If you’re paying somebody scale for one step, or close to scale for one step, and then you ask them for another four weeks of work, you’ve obliterated scale. Now it’s half scale. And the more that that becomes entrenched, the more that ground beneath us loosens. If we lose scale, everybody suffers and it truly is a race to the bottom. The one thing I know about screenwriting is there are, I’m going to guess, 500,000 people in the United States alone that would like to be professional screenwriters. And if you said, “Warner Bros. will hire you to write a screenplay for $5,000,” 490,000 of them would say, “Great!” Possibly all of them would say great.

And that’s super bad. Super bad for the professional status of screenwriters and it injures the value of what we do. Not super bad that people want to do it, but the potential for that is super bad, that the economics would shift on us like that.

So, the Writers Guild, for all the stuff that they panic over, that’s really the only thing they should be panicking over in features as far as I’m concerned. So much more than over residual formulas or anything like that. It is protecting our scale.

**John:** The other way in which our scale can be threatened is by reclassifying the job that we normally would do in features, or in television, as a different kind of job that doesn’t need to be covered. And that’s one of the things were always eternally vigilant that writing sort of a proposal or a treatment, that they’re not going to ask you to do other kind of work that’s actually really functionally a screenwriter’s work and not pay you screenwriter money for that.
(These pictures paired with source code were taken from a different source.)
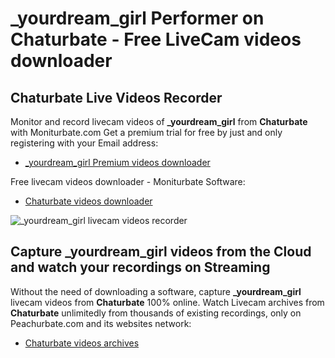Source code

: # _yourdream_girl Performer on Chaturbate - Free LiveCam videos downloader

## Chaturbate Live Videos Recorder

Monitor and record livecam videos of **_yourdream_girl** from **Chaturbate** with Moniturbate.com
Get a premium trial for free by just and only registering with your Email address:
* [_yourdream_girl Premium videos downloader](https://moniturbate.com/request-demo-licence-key.html)

Free livecam videos downloader - Moniturbate Software:
* [Chaturbate videos downloader](https://moniturbate.com/moniturbate-download-software.html)

![_yourdream_girl livecam videos recorder](https://peachurnet.com/templates/moniturbate-software.png)


## Capture _yourdream_girl videos from the Cloud and watch your recordings on Streaming

Without the need of downloading a software, capture **_yourdream_girl** livecam videos from **Chaturbate** 100% online.
Watch Livecam archives from **Chaturbate** unlimitedly from thousands of existing recordings, only on Peachurbate.com and its websites network:
* [Chaturbate videos archives](https://peachurnet.com/)
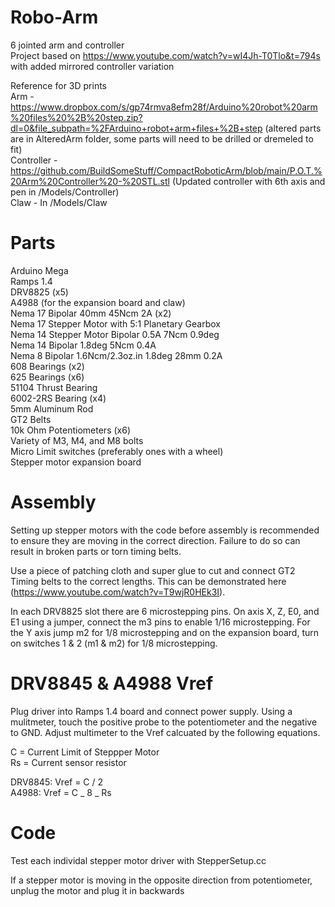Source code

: # Robo-Arm

6 jointed arm and controller <br />
Project based on https://www.youtube.com/watch?v=wI4Jh-T0Tlo&t=794s with added mirrored controller variation <br />

Reference for 3D prints <br />
Arm - https://www.dropbox.com/s/gp74rmva8efm28f/Arduino%20robot%20arm%20files%20%2B%20step.zip?dl=0&file_subpath=%2FArduino+robot+arm+files+%2B+step (altered parts are in AlteredArm folder, some parts will need to be drilled or dremeled to fit) <br />
Controller - https://github.com/BuildSomeStuff/CompactRoboticArm/blob/main/P.O.T.%20Arm%20Controller%20-%20STL.stl (Updated controller with 6th axis and pen in /Models/Controller) <br />
Claw - In /Models/Claw

# Parts

Arduino Mega <br />
Ramps 1.4 <br />
DRV8825 (x5) <br />
A4988 (for the expansion board and claw) <br />
Nema 17 Bipolar 40mm 45Ncm 2A (x2) <br />
Nema 17 Stepper Motor with 5:1 Planetary Gearbox <br />
Nema 14 Stepper Motor Bipolar 0.5A 7Ncm 0.9deg <br />
Nema 14 Bipolar 1.8deg 5Ncm 0.4A <br />
Nema 8 Bipolar 1.6Ncm/2.3oz.in 1.8deg 28mm 0.2A <br />
608 Bearings (x2) <br />
625 Bearings (x6) <br />
51104 Thrust Bearing <br />
6002-2RS Bearing (x4) <br />
5mm Aluminum Rod <br />
GT2 Belts <br />
10k Ohm Potentiometers (x6) <br />
Variety of M3, M4, and M8 bolts <br />
Micro Limit switches (preferably ones with a wheel) <br/>
Stepper motor expansion board <br />

# Assembly

Setting up stepper motors with the code before assembly is recommended to ensure they are moving in the correct direction. Failure to do so can result in broken parts or torn timing belts. <br/>

Use a piece of patching cloth and super glue to cut and connect GT2 Timing belts to the correct lengths. This can be demonstrated here (https://www.youtube.com/watch?v=T9wjR0HEk3I). <br/>

In each DRV8825 slot there are 6 microstepping pins. On axis X, Z, E0, and E1 using a jumper, connect the m3 pins to enable 1/16 microstepping. For the Y axis jump m2 for 1/8 microstepping and on the expansion board, turn on switches 1 & 2 (m1 & m2) for 1/8 microstepping.

# DRV8845 & A4988 Vref

Plug driver into Ramps 1.4 board and connect power supply. Using a mulitmeter, touch the positive probe to the potentiometer and the negative to GND. Adjust multimeter to the Vref calcuated by the following equations. <br/>

C = Current Limit of Steppper Motor <br/>
Rs = Current sensor resistor <br/>

DRV8845: Vref = C / 2 <br/>
A4988: Vref = C _ 8 _ Rs <br/>

# Code

Test each individal stepper motor driver with StepperSetup.cc <br/>

If a stepper motor is moving in the opposite direction from potentiometer, unplug the motor and plug it in backwards <br/>
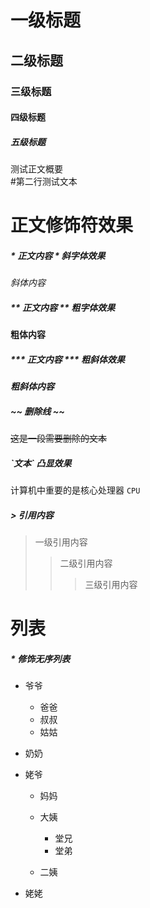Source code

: # 一级标题

## 二级标题

### 三级标题

#### 四级标题

##### 五级标题

测试正文概要<br>
\#第二行测试文本

# 正文修饰符效果

##### \* 正文内容 \* 斜字体效果

*斜体内容*

##### \*\* 正文内容 \*\* 粗字体效果

**粗体内容**

##### \*\*\*  正文内容 \*\*\* 粗斜体效果

***粗斜体内容***

##### \~\~   删除线    \~\~

~~这是一段需要删除的文本~~

##### \`文本\` 凸显效果

计算机中重要的是核心处理器 `CPU`

##### \> 引用内容

> 一级引用内容
>> 二级引用内容
>>> 三级引用内容

# 列表

##### \* 修饰无序列表

* 爷爷
  * 爸爸
  * 叔叔
  * 姑姑
* 奶奶
   
* 姥爷
  * 妈妈
  * 大姨
    * 堂兄
    * 堂弟

  * 二姨

* 姥姥
 

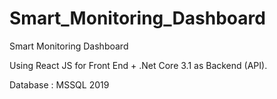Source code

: # Smart_Monitoring_Dashboard
 Smart Monitoring Dashboard

Using React JS for Front End + .Net Core 3.1 as Backend (API). 


Database : MSSQL 2019
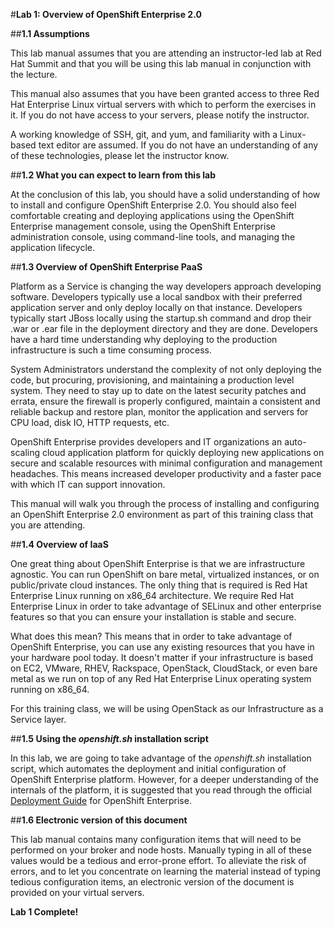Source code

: #**Lab 1: Overview of OpenShift Enterprise 2.0**

##**1.1 Assumptions**

This lab manual assumes that you are attending an instructor-led lab at Red Hat Summit and that you will be using this lab manual in conjunction with the lecture.  

This manual also assumes that you have been granted access to three Red Hat Enterprise Linux virtual servers with which to perform the exercises in it.  If you do not have access to your servers, please notify the instructor.

A working knowledge of SSH, git, and yum, and familiarity with a Linux-based text editor are assumed.  If you do not have an understanding of any of these technologies, please let the instructor know.

##**1.2 What you can expect to learn from this lab**

At the conclusion of this lab, you should have a solid understanding of how to install and configure OpenShift Enterprise 2.0.  You should also feel comfortable creating and deploying applications using the OpenShift Enterprise management console, using the OpenShift Enterprise administration console, using command-line tools, and managing the application lifecycle.

##**1.3 Overview of OpenShift Enterprise PaaS**

Platform as a Service is changing the way developers approach developing software. Developers typically use a local sandbox with their preferred application server and only deploy locally on that instance. Developers typically start JBoss locally using the startup.sh command and drop their .war or .ear file in the deployment directory and they are done.  Developers have a hard time understanding why deploying to the production infrastructure is such a time consuming process.

System Administrators understand the complexity of not only deploying the code, but procuring, provisioning, and maintaining a production level system. They need to stay up to date on the latest security patches and errata, ensure the firewall is properly configured, maintain a consistent and reliable backup and restore plan, monitor the application and servers for CPU load, disk IO, HTTP requests, etc.

OpenShift Enterprise provides developers and IT organizations an auto-scaling cloud application platform for quickly deploying new applications on secure and scalable resources with minimal configuration and management headaches. This means increased developer productivity and a faster pace with which IT can support innovation.

This manual will walk you through the process of installing and configuring an OpenShift Enterprise 2.0 environment as part of this training class that you are attending.

##**1.4 Overview of IaaS**

One great thing about OpenShift Enterprise is that we are infrastructure agnostic. You can run OpenShift on bare metal, virtualized instances, or on public/private cloud instances. The only thing that is required is Red Hat Enterprise Linux running on x86_64 architecture. We require Red Hat Enterprise Linux in order to take advantage of SELinux and other enterprise features so that you can ensure your installation is stable and secure.

What does this mean? This means that in order to take advantage of OpenShift Enterprise, you can use any existing resources that you have in your hardware pool today. It doesn't matter if your infrastructure is based on EC2, VMware, RHEV, Rackspace, OpenStack, CloudStack, or even bare metal as we run on top of any Red Hat Enterprise Linux operating system running on x86_64.

For this training class, we will be using OpenStack as our Infrastructure as a Service layer.

##**1.5 Using the *openshift.sh* installation script**

In this lab, we are going to take advantage of the *openshift.sh* installation script, which automates the deployment and initial configuration of OpenShift Enterprise platform.  However, for a deeper understanding of the internals of the platform, it is suggested that you read through the official [Deployment Guide](https://access.redhat.com/site/documentation/en-US/OpenShift_Enterprise/2/html-single/Deployment_Guide/index.html) for OpenShift Enterprise.

##**1.6 Electronic version of this document**

This lab manual contains many configuration items that will need to be performed on your broker and node hosts.  Manually typing in all of these values would be a tedious and error-prone effort.  To alleviate the risk of errors, and to let you concentrate on learning the material instead of typing tedious configuration items, an electronic version of the document is provided on your virtual servers.
    
    
**Lab 1 Complete!**

<!--BREAK-->
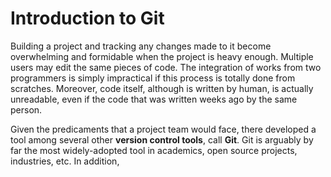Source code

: # Introduction to Git

Building a project and tracking any changes made to it become overwhelming and formidable when the project is heavy enough. Multiple users may edit the same pieces of code. The integration of works from two programmers is simply impractical if this process is totally done from scratches. Moreover, code itself, although is written by human, is actually unreadable, even if the code that was written weeks ago by the same person.

Given the predicaments that a project team would face, there developed a tool among several other **version control tools**, call **Git**. Git is arguably by far the most widely-adopted tool in academics, open source projects, industries, etc. In addition,
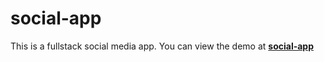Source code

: # social-app

This is a fullstack social media app. You can view the demo at **[social-app](https://abdi1001.github.io/social-app/)**
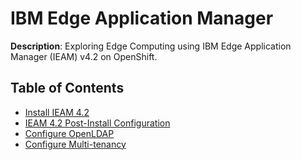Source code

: # IBM Edge Application Manager

**Description**: Exploring Edge Computing using IBM Edge Application Manager (IEAM) v4.2 on OpenShift.

## Table of Contents
- [Install IEAM 4.2](../IEAM/IEAM-Install.md)
- [IEAM 4.2 Post-Install Configuration](../IEAM/IEAM-Post-Install-Config.md)
- [Configure OpenLDAP](../IEAM/OpenLDAP/OpenLDAP.md)
- [Configure Multi-tenancy](../IEAM/IEAM-Multi-tenancy.md)
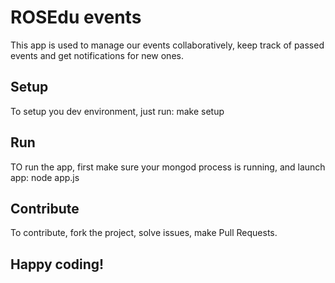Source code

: # ROSEdu events
This app is used to manage our events collaboratively, keep track of passed
events and get notifications for new ones.

## Setup
To setup you dev environment, just run:
        make setup

## Run
TO run the app, first make sure your mongod process is running, and launch app:
        node app.js

## Contribute
To contribute, fork the project, solve issues, make Pull Requests.

## Happy coding!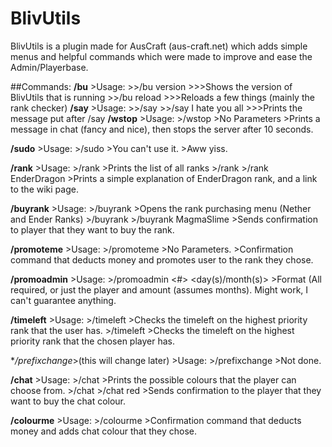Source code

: BlivUtils
==================

BlivUtils is a plugin made for AusCraft (aus-craft.net) which adds simple menus and helpful commands
which were made to improve and ease the Admin/Playerbase.

##Commands:
**/bu**
    >Usage:
        >>/bu version
            >>>Shows the version of BlivUtils that is running
        >>/bu reload
            >>>Reloads a few things (mainly the rank checker)
**/say**
    >Usage:
        >>/say <message>
        >>/say I hate you all
            >>>Prints the message put after /say
**/wstop**
    >Usage:
        >/wstop
            >No Parameters
            >Prints a message in chat (fancy and nice), then stops the server after 10 seconds.

**/sudo**
    >Usage:
        >/sudo
            >You can't use it.
            >Aww yiss.

**/rank**
    >Usage:
        >/rank
            >Prints the list of all ranks
        >/rank <rank>
        >/rank EnderDragon
            >Prints a simple explanation of EnderDragon rank, and a link to the wiki page.

**/buyrank**
    >Usage:
        >/buyrank
            >Opens the rank purchasing menu (Nether and Ender Ranks)
        >/buyrank <rank>
        >/buyrank MagmaSlime
            >Sends confirmation to player that they want to buy the rank.

**/promoteme**
    >Usage:
        >/promoteme
            >No Parameters.
            >Confirmation command that deducts money and promotes user to the rank they chose.
            
**/promoadmin**
    >Usage:
        >/promoadmin <player> <#> <day(s)/month(s)>
            >Format (All required, or just the player and amount (assumes months). Might work, I can't guarantee anything.

**/timeleft**
    >Usage:
        >/timeleft
            >Checks the timeleft on the highest priority rank that the user has.
        >/timeleft <name>
            >Checks the timeleft on the highest priority rank that the chosen player has.

**/prefixchange*>(this will change later)
    >Usage:
        >/prefixchange <something else>
            >Not done.

**/chat**
    >Usage:
        >/chat
            >Prints the possible colours that the player can choose from.
        >/chat <colour>
        >/chat red
            >Sends confirmation to the player that they want to buy the chat colour.

**/colourme**
    >Usage:
        >/colourme
            >Confirmation command that deducts money and adds chat colour that they chose.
So, not just extra drafts, but like saying, “Oh, you’re writing this for our digital division. It is a promo thing for this,” and trying to find a way to create things that don’t have to fall under the WGA auspices.

**Craig:** Yeah. And something funny — television and screenwriting developed along two different tracks. And it’s kind of fascinating to see how they divided.

In television, what they did with writers was they said basically, “Look, we’re going to pay all of you roughly scale for things. We’ll even base your residuals on minimums. But what we’ll also do for those of you who are the primary writers of shows, the creators, the showrunners, we’ll make you producers. We’ll pay you all the money that you would expect to be paid as a producer. You won’t pay dues on that,” which is great for them, “and also we will give you access to the big prize which is sharing in the true profits, not the fake profits, but the true profits of the work.”

So, somebody like Chuck Lorre who creates hit television shows is worth more than any screenwriter will ever be. Period. The end. He makes more in a month than any screenwriter probably makes in 10 years.

Now, on the other side you have screenwriters who at the highest levels get paid so much more for a script than any television writer does, but don’t have any access to that big profit number. And, frankly, that’s why success in television has always been so much brighter and sparklier, but success in screenwriting seems to be a little bit more accessible in some way.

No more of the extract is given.